On Tuesday 17th July, we visited Melník, a small town which lies around 35 km directly north of Prague at the confluence of the Vltava and Labe/Elbe rivers. Melník comes into the third category outlined in the previous paragraph as we had been there once previously at the beginning of January 2009. On that occasion, there was snow lying on the ground and the two main attractions were both closed! It was also a few weeks before I commenced writing this blog and some months before I bought my current camera, thus meaning I have no written or photographic record of that trip.
The historic centre of Melník is situated on the top of a hill overlooking the confluence of the two rivers with a steep drop down to the water’s edge. Right on top of the hill stand the two most significant buildings in the town – the Church of St. Peter and St. Paul with its tall tower, and ‘Zámek Melník‘, a Renaissance château belonging to the Lobkowicz family.
We drove to Melník and upon arrival, found a suitable parking spot for the car, and then walked into the centre of the town. We headed for the Church and Zámek, and just before reaching them, decided to have a late lunch at Restaurace U Rytiru, sitting under one of the red Budweiser umbrellas on the right in the photograph above.
Then it was off to see the somewhat macabre feature of the Church – the old crypt which is an ossuary containing the bones of more than 10,000 people, dug up to make room to bury plague victims in the sixteenth century.

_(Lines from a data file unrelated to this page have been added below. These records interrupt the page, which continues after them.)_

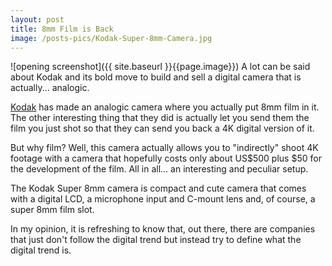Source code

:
 ```yaml
---
layout: post
title: 8mm Film is Back
image: /posts-pics/Kodak-Super-8mm-Camera.jpg
---
```

![opening screenshot]({{ site.baseurl }}{{page.image}})
A lot can be said about Kodak and its bold move to build and sell a digital camera
that is actually... analogic.

[Kodak](http://www.kodak.com/) has made an analogic camera where you actually put
8mm film in it. The other interesting thing that they did is actually let you send
them the film you just shot so that they can send you back a 4K digital version of it.

But why film? Well, this camera actually allows you to "indirectly" shoot 4K footage
with a camera that hopefully costs only about US$500 plus $50 for the development
of the film. All in all... an interesting and peculiar setup.

The Kodak Super 8mm camera is compact and cute camera that comes with a digital LCD, a microphone
input and C-mount lens and, of course, a super 8mm film slot.

In my opinion, it is refreshing to know that, out there, there are companies that
just don't follow the digital trend but instead try to define what the digital trend is.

When the crypt, which had been previously walled up, was re-opened in the late nineteenth century during renovation work on the Church, a professor at Charles University in Prague undertook anthropological studies on the bones and arranged them into some interesting patterns including this cross.

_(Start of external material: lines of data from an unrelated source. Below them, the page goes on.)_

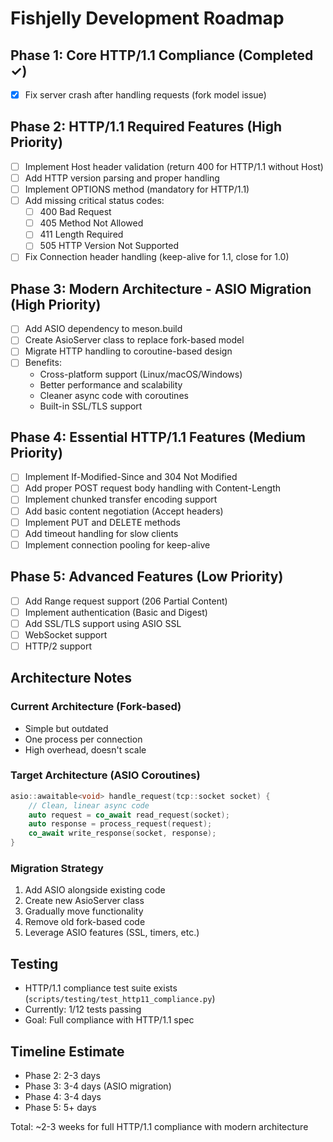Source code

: # Fishjelly Development Roadmap

## Phase 1: Core HTTP/1.1 Compliance (Completed ✓)
- [x] Fix server crash after handling requests (fork model issue)

## Phase 2: HTTP/1.1 Required Features (High Priority)
- [ ] Implement Host header validation (return 400 for HTTP/1.1 without Host)
- [ ] Add HTTP version parsing and proper handling
- [ ] Implement OPTIONS method (mandatory for HTTP/1.1)
- [ ] Add missing critical status codes:
  - [ ] 400 Bad Request
  - [ ] 405 Method Not Allowed  
  - [ ] 411 Length Required
  - [ ] 505 HTTP Version Not Supported
- [ ] Fix Connection header handling (keep-alive for 1.1, close for 1.0)

## Phase 3: Modern Architecture - ASIO Migration (High Priority)
- [ ] Add ASIO dependency to meson.build
- [ ] Create AsioServer class to replace fork-based model
- [ ] Migrate HTTP handling to coroutine-based design
- [ ] Benefits:
  - Cross-platform support (Linux/macOS/Windows)
  - Better performance and scalability
  - Cleaner async code with coroutines
  - Built-in SSL/TLS support

## Phase 4: Essential HTTP/1.1 Features (Medium Priority)
- [ ] Implement If-Modified-Since and 304 Not Modified
- [ ] Add proper POST request body handling with Content-Length
- [ ] Implement chunked transfer encoding support
- [ ] Add basic content negotiation (Accept headers)
- [ ] Implement PUT and DELETE methods
- [ ] Add timeout handling for slow clients
- [ ] Implement connection pooling for keep-alive

## Phase 5: Advanced Features (Low Priority)
- [ ] Add Range request support (206 Partial Content)
- [ ] Implement authentication (Basic and Digest)
- [ ] Add SSL/TLS support using ASIO SSL
- [ ] WebSocket support
- [ ] HTTP/2 support

## Architecture Notes

### Current Architecture (Fork-based)
- Simple but outdated
- One process per connection
- High overhead, doesn't scale

### Target Architecture (ASIO Coroutines)
```cpp
asio::awaitable<void> handle_request(tcp::socket socket) {
    // Clean, linear async code
    auto request = co_await read_request(socket);
    auto response = process_request(request);
    co_await write_response(socket, response);
}
```

### Migration Strategy
1. Add ASIO alongside existing code
2. Create new AsioServer class
3. Gradually move functionality
4. Remove old fork-based code
5. Leverage ASIO features (SSL, timers, etc.)

## Testing
- HTTP/1.1 compliance test suite exists (`scripts/testing/test_http11_compliance.py`)
- Currently: 1/12 tests passing
- Goal: Full compliance with HTTP/1.1 spec

## Timeline Estimate
- Phase 2: 2-3 days
- Phase 3: 3-4 days (ASIO migration)
- Phase 4: 3-4 days
- Phase 5: 5+ days

Total: ~2-3 weeks for full HTTP/1.1 compliance with modern architecture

Walking between the Church and Zámek Melník, we reached a spot from where there is a wonderful view across the Central Bohemian countryside and, in the foreground, the confluence of the Vltava and Labe/Elbe rivers. A navigation channel and lock, built in the first decade of the twentieth century, allows boats to circumvent the first few unnavigable kilometres of the Vltava. The metal plaque shown below, explains which waterway is which!
We then headed for Zámek Melník, not least because of the onset of a very heavy thundery downpour! This photograph, taken in the courtyard of the Zámek, shows some of the sgraffito decoration on the exterior walls of the building.

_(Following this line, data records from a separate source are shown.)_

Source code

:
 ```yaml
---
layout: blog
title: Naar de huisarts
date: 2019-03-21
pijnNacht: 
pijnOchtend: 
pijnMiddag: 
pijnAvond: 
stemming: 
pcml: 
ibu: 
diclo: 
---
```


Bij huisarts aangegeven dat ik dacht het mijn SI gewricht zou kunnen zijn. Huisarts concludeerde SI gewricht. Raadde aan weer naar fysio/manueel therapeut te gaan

There was also this sundial on one of the courtyard walls which was unfortunately rather redundant in view of the weather
We took a most enjoyable tour of the interior of the Zámek but, as is sadly now commonplace in many historic houses, no photography was allowed. However, we did appreciate being able to walk through the various rooms at our own pace, without an accompanying guide. As might be expected, there was a variety of antique furniture and historic paintings to observe. We particularly liked the intricate decoration of many of the ceilings.
Before the heavens opened once again, I did manage to get this photograph which shows the Church tower, together with the vines that grow on the steep slope below the Church and Zámek Melník. Most Czech wine is produced in Moravia but some excellent, mainly white wines, are also produced in Bohemia, particularly in and around Melník.
The vineyard below the Church and Zámek Melník can also be clearly seen in the photograph below which I took, soon after we set out on our journey back to Prague by a different route to the one by which we came.
PS Before anybody points it out, I do know that there should be a hácek above the ‘e’ in ‘Melník’, just as there should be one above the ‘c’ in ‘hácek’. But as I have previously explained, for technical reasons beyond my comprehension, if I put one in, it will appear as ‘M?lník’ and ‘há?ek’.